(AVAILABLE DATA begins)

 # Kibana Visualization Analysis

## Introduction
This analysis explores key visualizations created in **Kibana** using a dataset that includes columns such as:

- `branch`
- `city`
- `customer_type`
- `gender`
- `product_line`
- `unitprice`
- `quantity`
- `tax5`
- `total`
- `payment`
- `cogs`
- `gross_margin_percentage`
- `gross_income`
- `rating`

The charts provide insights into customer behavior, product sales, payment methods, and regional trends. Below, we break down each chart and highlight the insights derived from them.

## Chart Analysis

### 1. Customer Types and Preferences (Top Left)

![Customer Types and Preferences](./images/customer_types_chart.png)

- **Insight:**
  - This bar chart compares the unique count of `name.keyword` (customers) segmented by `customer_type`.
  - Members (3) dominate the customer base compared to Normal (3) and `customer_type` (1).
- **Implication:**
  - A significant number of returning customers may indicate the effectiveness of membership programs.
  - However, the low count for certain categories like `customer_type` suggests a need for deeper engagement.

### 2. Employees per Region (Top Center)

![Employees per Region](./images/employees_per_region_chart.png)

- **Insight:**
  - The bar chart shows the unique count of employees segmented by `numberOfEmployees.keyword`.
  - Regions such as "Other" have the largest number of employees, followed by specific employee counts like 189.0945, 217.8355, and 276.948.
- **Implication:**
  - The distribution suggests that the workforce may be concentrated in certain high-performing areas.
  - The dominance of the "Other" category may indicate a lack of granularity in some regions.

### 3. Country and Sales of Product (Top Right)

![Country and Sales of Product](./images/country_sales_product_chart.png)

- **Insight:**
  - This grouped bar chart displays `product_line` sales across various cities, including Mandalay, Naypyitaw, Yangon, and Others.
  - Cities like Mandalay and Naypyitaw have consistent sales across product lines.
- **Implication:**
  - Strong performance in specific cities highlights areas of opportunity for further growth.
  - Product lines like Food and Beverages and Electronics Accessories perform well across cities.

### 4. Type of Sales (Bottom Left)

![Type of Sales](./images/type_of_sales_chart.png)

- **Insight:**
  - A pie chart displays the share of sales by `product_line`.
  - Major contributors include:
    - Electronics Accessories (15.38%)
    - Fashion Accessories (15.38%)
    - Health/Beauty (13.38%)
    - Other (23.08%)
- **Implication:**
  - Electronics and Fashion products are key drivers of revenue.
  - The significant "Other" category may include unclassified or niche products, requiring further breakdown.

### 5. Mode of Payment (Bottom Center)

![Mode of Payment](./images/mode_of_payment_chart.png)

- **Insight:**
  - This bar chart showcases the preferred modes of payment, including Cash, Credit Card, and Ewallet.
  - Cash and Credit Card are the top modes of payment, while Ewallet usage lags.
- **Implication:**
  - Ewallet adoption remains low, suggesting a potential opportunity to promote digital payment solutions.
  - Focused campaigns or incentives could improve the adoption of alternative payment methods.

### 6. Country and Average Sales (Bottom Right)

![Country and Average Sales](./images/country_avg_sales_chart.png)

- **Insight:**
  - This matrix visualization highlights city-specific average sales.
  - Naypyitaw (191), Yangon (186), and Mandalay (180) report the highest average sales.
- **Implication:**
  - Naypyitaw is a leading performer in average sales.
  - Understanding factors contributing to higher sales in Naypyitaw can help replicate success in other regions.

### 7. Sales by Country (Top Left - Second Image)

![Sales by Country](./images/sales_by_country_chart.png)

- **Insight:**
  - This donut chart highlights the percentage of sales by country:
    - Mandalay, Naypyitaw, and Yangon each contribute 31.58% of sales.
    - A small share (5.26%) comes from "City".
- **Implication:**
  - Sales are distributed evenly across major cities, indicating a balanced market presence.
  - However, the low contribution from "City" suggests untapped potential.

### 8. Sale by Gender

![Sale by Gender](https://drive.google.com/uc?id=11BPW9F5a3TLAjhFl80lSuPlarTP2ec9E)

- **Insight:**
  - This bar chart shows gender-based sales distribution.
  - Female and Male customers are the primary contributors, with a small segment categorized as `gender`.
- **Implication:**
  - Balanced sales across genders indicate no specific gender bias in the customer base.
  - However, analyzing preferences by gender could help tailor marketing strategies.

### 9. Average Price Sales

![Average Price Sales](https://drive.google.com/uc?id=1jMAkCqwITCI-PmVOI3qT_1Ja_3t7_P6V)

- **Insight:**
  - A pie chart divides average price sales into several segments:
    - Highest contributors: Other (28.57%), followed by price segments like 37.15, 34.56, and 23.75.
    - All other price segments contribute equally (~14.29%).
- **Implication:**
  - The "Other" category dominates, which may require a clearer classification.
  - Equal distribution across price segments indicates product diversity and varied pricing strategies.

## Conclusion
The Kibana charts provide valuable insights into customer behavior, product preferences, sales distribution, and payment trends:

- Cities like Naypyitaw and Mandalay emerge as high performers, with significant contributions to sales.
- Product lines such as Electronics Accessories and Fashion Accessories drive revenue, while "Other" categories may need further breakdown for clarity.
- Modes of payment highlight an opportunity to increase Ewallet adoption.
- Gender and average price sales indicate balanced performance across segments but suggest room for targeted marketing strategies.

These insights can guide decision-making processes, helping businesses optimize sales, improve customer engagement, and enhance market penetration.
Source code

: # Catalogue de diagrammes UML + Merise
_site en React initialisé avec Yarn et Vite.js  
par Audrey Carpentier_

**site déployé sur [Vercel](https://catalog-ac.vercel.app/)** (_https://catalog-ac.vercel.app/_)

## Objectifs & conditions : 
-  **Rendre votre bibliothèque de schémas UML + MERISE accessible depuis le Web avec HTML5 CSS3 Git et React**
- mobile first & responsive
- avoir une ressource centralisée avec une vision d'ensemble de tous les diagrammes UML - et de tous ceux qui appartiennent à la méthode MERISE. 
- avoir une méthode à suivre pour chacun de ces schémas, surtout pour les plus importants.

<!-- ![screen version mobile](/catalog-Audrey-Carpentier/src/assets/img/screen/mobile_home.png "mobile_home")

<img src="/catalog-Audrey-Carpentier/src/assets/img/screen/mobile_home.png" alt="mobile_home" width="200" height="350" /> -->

(AVAILABLE DATA ends)
(AVAILABLE DATA begins)

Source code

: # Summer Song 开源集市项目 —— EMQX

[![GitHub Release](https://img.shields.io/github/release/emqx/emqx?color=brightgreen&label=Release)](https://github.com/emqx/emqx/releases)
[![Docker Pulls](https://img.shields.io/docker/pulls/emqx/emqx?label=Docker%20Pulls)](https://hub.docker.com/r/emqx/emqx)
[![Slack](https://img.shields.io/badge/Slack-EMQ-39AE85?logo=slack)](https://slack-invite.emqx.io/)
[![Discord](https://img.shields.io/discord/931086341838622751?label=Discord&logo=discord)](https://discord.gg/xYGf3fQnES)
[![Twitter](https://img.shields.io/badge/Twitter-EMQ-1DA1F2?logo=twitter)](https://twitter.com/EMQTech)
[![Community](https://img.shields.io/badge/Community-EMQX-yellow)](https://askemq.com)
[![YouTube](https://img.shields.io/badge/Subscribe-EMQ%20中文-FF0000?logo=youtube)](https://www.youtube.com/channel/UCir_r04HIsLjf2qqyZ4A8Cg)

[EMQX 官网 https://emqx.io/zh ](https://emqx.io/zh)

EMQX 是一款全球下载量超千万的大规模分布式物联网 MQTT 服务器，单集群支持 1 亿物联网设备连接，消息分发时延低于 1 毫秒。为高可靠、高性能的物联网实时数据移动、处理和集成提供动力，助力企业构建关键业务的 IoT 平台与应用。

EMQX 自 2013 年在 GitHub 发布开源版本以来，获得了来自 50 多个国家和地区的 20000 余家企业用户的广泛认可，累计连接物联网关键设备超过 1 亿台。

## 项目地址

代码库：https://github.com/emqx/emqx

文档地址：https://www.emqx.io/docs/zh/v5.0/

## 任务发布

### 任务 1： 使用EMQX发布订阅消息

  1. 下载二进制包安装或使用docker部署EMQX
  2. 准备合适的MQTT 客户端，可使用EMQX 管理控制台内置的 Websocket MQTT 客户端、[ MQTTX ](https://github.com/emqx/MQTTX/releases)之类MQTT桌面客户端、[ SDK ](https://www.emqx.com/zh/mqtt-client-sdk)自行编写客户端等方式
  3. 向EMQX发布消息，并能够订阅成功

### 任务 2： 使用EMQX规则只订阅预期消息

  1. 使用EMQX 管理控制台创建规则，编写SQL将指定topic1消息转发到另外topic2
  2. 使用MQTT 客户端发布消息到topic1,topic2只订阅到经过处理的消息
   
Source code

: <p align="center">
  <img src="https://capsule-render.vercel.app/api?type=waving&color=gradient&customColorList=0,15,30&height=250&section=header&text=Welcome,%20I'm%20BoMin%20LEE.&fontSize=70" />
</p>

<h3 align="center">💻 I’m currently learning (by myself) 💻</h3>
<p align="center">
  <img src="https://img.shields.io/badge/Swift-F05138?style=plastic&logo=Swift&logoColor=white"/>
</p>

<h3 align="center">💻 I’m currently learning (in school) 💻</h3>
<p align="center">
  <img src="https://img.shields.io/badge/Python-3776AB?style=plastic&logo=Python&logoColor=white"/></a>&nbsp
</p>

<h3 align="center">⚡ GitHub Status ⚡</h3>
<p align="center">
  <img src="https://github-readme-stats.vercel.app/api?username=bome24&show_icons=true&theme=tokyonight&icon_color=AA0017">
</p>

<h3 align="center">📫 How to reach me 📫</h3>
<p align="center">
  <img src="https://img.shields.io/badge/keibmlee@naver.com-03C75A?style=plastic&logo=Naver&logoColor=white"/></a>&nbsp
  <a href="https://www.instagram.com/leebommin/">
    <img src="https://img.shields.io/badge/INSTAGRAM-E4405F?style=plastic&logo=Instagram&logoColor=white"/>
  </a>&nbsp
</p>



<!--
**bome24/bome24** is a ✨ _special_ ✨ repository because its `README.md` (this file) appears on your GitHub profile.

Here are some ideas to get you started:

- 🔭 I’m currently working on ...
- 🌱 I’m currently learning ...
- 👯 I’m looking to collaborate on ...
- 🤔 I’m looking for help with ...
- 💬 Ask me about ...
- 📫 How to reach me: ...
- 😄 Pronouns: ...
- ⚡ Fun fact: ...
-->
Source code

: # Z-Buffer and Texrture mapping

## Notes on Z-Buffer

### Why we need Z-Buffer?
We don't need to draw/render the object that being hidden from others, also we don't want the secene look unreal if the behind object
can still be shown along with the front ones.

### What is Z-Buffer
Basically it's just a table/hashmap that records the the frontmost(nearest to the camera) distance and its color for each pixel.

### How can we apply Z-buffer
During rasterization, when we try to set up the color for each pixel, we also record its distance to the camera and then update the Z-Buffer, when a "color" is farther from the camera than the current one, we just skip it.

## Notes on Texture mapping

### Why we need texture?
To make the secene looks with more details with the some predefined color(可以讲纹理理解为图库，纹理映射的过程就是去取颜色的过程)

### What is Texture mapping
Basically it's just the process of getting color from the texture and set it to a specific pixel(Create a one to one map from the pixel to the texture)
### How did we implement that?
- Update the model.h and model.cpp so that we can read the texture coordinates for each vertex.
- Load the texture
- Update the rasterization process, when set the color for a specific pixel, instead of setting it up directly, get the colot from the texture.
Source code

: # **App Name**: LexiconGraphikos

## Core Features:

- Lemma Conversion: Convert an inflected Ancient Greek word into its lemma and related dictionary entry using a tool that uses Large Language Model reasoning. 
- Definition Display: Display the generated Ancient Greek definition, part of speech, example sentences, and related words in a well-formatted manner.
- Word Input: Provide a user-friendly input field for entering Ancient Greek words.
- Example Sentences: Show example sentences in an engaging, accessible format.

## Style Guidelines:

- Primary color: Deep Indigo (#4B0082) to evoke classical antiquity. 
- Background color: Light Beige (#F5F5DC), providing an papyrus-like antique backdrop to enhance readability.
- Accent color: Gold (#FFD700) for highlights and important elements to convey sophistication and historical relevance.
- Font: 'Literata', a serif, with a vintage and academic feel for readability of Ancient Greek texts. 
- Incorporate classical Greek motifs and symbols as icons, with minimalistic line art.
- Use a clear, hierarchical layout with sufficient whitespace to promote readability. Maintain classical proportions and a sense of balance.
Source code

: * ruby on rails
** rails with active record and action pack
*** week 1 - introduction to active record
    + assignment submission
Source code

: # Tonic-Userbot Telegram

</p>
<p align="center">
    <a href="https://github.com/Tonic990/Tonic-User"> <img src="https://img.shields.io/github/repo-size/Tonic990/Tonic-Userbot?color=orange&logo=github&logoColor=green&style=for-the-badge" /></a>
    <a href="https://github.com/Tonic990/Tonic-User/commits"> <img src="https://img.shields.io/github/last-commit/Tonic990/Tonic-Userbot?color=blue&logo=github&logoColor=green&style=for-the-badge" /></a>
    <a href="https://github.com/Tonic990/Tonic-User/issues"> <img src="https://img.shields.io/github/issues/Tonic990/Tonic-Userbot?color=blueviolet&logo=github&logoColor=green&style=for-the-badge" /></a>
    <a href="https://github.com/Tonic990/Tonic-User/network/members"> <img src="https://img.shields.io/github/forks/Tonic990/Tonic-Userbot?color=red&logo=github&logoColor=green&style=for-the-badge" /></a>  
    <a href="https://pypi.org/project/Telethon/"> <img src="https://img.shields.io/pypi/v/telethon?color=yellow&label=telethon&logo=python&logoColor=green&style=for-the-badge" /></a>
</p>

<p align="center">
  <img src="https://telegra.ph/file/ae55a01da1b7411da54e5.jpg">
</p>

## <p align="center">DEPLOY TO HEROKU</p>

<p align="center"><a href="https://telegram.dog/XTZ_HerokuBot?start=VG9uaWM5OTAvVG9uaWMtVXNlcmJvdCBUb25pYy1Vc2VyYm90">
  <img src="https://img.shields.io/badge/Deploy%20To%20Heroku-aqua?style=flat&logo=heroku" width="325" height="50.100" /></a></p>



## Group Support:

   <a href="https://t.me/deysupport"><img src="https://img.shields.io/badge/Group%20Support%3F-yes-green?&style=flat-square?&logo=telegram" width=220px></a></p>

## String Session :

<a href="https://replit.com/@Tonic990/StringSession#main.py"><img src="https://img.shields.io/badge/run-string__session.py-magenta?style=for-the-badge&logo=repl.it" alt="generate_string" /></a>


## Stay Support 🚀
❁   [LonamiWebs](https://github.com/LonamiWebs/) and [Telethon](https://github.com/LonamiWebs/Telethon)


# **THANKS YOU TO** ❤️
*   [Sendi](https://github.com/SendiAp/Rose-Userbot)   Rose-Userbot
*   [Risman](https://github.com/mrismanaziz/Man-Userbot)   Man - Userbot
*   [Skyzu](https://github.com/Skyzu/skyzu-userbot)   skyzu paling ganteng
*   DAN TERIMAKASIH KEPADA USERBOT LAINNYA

(AVAILABLE DATA ends)

Go through the entries above and count the lines containing "also". Give the number only.

--- EXERCISE SOLUTION ---
2